Eine Dame in Schwarz

Gegen Ende des "Deutschen Herbstes" erhält die steckbrieflich gesuchte Sofie Exil in der DDR. Dort wird sie Museumswärterin und lebt zurückgezogen unter dem Namen "Inge Schulz" (womöglich eine Hommage an den Kollegen Ingo Schulze, der neben Paul Celan im lyrischen Vorspann erscheint), bis Alexander von Brücken, der mit seinem Reichtum sogar die Ost-Behörden kaufen kann, sie wieder in den Westen schleust.
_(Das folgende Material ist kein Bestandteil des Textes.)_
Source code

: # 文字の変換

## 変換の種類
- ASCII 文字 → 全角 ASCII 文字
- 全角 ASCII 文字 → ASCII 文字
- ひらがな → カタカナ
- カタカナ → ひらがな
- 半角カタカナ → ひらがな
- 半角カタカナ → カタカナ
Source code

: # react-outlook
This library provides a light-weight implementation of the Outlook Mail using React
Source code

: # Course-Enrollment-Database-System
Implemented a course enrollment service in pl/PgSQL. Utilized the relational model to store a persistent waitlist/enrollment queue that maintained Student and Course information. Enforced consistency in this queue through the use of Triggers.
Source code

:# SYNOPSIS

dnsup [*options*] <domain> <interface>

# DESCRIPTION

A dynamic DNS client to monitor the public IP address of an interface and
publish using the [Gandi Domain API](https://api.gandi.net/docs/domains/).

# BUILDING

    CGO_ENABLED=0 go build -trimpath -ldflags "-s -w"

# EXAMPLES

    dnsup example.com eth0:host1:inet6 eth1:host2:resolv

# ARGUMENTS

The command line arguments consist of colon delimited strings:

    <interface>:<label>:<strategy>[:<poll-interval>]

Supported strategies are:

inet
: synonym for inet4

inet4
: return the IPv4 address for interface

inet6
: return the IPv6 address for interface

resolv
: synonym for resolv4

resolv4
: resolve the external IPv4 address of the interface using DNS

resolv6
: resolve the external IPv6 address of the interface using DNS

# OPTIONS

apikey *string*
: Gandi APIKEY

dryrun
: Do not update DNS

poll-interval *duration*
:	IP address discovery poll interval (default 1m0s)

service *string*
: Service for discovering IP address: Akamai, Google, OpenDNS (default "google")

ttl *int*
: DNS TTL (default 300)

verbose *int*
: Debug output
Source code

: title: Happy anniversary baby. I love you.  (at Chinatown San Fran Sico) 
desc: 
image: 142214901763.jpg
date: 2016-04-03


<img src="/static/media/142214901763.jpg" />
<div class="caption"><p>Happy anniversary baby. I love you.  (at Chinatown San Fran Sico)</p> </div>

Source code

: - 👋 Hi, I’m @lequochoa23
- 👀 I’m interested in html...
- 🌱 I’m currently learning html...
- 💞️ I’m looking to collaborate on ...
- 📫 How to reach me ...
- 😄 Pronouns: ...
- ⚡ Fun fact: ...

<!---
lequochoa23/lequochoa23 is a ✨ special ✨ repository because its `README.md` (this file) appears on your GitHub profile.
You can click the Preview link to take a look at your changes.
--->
Aber auch durch die Klänge von "Abbey Road" lässt sie sich nicht betören; sie entkommt ihrem Gönner an einer Raststätte und wird nicht mehr gesehen. Doch bei der Beerdigung des Herrn von Brücken taucht sein Getreuer, Lukian Keferloher, in Begleitung einer schwarz verschleierten Dame auf...

So abenteuerlich der Plot, so öde die Ausführung. Warum heißt das Buch "Eros"? Darüber gibt Helmut Krausser bereitwillig Auskunft. "Der Eros der Macht", lässt er seinen Geld-Heros sagen, "ist von den Dichtern selten angemessen besungen worden, aus dem schlichten und triftigen Grund, dass kaum ein Dichter je Macht im trivialen Sinne besaß und ihren Zauber am eigenen Leib gespürt hat."

Ist es jener Zauber, von dem Krausser träumt? Dann müsste er sofort aufhören, mit anbiedernd trivialen Werken wie diesem an seiner Selbstentmachtung als Schriftsteller zu arbeiten.